* REQUIRED WORK *
Taking the line with "## DeepLearning Book" as the start, reproduce every line until the records end, exactly and with nothing added.

* EXCERPTED DATA *

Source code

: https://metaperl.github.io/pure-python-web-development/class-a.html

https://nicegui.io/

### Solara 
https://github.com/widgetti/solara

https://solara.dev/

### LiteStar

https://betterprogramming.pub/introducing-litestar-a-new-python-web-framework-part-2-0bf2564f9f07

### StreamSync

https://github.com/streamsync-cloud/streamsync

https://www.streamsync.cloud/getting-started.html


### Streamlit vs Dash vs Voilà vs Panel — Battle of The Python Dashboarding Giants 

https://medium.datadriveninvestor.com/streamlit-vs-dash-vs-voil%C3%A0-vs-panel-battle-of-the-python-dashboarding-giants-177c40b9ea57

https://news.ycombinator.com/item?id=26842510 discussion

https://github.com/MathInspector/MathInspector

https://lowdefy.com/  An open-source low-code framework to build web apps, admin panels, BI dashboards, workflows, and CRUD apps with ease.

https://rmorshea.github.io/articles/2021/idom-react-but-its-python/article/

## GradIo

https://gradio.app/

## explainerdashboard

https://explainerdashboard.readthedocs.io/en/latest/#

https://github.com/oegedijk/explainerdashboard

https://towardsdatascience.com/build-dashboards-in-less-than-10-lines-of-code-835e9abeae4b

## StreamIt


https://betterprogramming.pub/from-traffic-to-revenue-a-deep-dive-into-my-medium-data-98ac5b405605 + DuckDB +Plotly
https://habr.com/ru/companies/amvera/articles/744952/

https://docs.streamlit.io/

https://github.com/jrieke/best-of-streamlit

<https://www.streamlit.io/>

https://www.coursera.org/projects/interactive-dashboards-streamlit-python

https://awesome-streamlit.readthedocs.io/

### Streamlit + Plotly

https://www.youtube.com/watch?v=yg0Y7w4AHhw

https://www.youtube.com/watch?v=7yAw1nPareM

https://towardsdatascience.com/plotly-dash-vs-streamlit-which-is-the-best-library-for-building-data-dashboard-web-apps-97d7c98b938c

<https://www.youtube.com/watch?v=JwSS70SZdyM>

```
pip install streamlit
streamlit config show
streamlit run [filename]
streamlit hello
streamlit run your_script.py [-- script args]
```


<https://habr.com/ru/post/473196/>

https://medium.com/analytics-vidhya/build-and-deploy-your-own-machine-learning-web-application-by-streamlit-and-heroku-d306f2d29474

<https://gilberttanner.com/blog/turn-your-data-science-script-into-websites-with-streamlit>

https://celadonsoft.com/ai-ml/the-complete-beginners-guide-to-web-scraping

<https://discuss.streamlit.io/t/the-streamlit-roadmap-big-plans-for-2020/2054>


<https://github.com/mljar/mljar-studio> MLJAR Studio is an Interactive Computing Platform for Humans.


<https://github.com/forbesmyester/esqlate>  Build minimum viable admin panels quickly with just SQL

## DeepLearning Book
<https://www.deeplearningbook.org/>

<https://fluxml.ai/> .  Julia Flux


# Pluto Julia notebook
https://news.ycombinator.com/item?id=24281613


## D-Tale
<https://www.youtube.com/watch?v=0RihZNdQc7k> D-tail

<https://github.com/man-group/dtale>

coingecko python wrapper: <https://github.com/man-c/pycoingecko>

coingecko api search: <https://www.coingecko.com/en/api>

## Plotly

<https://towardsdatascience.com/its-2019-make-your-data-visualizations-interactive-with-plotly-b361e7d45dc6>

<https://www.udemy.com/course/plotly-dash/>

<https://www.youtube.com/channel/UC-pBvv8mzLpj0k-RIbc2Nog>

* RESULT *
## DeepLearning Book
<https://www.deeplearningbook.org/>

<https://fluxml.ai/> .  Julia Flux


# Pluto Julia notebook
https://news.ycombinator.com/item?id=24281613


## D-Tale
<https://www.youtube.com/watch?v=0RihZNdQc7k> D-tail

<https://github.com/man-group/dtale>

coingecko python wrapper: <https://github.com/man-c/pycoingecko>

coingecko api search: <https://www.coingecko.com/en/api>

## Plotly

<https://towardsdatascience.com/its-2019-make-your-data-visualizations-interactive-with-plotly-b361e7d45dc6>

<https://www.udemy.com/course/plotly-dash/>

<https://www.youtube.com/channel/UC-pBvv8mzLpj0k-RIbc2Nog>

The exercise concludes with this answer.